**TASK ITEM:** Repeat the data in full. Drop every picture.

**DATA RECORDS:**
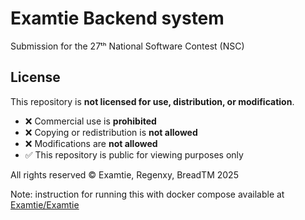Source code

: # Examtie Backend system

Submission for the 27ᵗʰ National Software Contest (NSC)

## License

This repository is **not licensed for use, distribution, or modification**.

- ❌ Commercial use is **prohibited**
- ❌ Copying or redistribution is **not allowed**
- ❌ Modifications are **not allowed**
- ✅ This repository is public for viewing purposes only

All rights reserved © Examtie, Regenxy, BreadTM 2025

Note: instruction for running this with docker compose available at [Examtie/Examtie](https://github.com/Examtie/Examtie)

**RESULT FOR THIS TASK:**
Source code

: # Examtie Backend system

Submission for the 27ᵗʰ National Software Contest (NSC)

## License

This repository is **not licensed for use, distribution, or modification**.

- ❌ Commercial use is **prohibited**
- ❌ Copying or redistribution is **not allowed**
- ❌ Modifications are **not allowed**
- ✅ This repository is public for viewing purposes only

All rights reserved © Examtie, Regenxy, BreadTM 2025

Note: instruction for running this with docker compose available at [Examtie/Examtie](https://github.com/Examtie/Examtie)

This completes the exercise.